*** SOURCE INFORMATION Section Begins ***

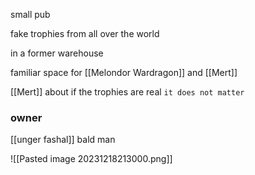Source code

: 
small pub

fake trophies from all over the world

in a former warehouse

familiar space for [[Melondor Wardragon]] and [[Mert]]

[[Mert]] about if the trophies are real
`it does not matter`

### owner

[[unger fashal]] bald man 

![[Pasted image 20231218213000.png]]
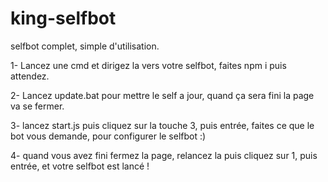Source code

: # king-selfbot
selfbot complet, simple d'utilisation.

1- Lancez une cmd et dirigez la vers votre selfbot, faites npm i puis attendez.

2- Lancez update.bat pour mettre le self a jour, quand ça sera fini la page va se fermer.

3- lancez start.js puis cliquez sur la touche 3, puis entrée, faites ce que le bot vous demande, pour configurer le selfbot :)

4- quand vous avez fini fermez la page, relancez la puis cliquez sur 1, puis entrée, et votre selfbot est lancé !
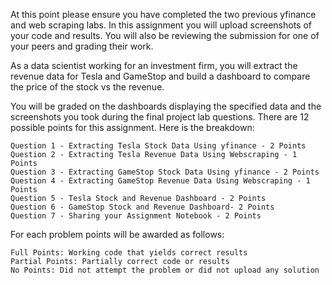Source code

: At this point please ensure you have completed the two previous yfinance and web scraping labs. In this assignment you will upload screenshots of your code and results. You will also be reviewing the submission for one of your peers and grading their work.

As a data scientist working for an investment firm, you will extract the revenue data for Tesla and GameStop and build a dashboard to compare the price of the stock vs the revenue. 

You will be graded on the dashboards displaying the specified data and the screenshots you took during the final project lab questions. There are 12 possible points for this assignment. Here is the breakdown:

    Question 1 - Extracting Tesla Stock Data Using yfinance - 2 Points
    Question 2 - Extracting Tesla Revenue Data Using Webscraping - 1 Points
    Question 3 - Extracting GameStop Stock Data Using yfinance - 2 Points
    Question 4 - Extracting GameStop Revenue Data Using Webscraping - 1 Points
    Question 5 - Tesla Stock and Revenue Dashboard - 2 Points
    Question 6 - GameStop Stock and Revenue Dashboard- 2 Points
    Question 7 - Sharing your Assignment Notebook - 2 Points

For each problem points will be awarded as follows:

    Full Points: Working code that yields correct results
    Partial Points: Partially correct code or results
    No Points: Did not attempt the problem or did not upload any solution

*** SOURCE INFORMATION Section Ends ***

■ EXERCISE REQUIREMENTS ■
Pictures should be left out when the records above are restated exactly.

■ WRITTEN SOLUTION ■
Source code

: 
small pub

fake trophies from all over the world

in a former warehouse

familiar space for [[Melondor Wardragon]] and [[Mert]]

[[Mert]] about if the trophies are real
`it does not matter`

### owner

[[unger fashal]] bald man 

![[Pasted image 20231218213000.png]]
Source code

: # king-selfbot
selfbot complet, simple d'utilisation.

1- Lancez une cmd et dirigez la vers votre selfbot, faites npm i puis attendez.

2- Lancez update.bat pour mettre le self a jour, quand ça sera fini la page va se fermer.

3- lancez start.js puis cliquez sur la touche 3, puis entrée, faites ce que le bot vous demande, pour configurer le selfbot :)

4- quand vous avez fini fermez la page, relancez la puis cliquez sur 1, puis entrée, et votre selfbot est lancé !
Source code

: At this point please ensure you have completed the two previous yfinance and web scraping labs. In this assignment you will upload screenshots of your code and results. You will also be reviewing the submission for one of your peers and grading their work.

As a data scientist working for an investment firm, you will extract the revenue data for Tesla and GameStop and build a dashboard to compare the price of the stock vs the revenue. 

You will be graded on the dashboards displaying the specified data and the screenshots you took during the final project lab questions. There are 12 possible points for this assignment. Here is the breakdown:

    Question 1 - Extracting Tesla Stock Data Using yfinance - 2 Points
    Question 2 - Extracting Tesla Revenue Data Using Webscraping - 1 Points
    Question 3 - Extracting GameStop Stock Data Using yfinance - 2 Points
    Question 4 - Extracting GameStop Revenue Data Using Webscraping - 1 Points
    Question 5 - Tesla Stock and Revenue Dashboard - 2 Points
    Question 6 - GameStop Stock and Revenue Dashboard- 2 Points
    Question 7 - Sharing your Assignment Notebook - 2 Points

For each problem points will be awarded as follows:

    Full Points: Working code that yields correct results
    Partial Points: Partially correct code or results
    No Points: Did not attempt the problem or did not upload any solution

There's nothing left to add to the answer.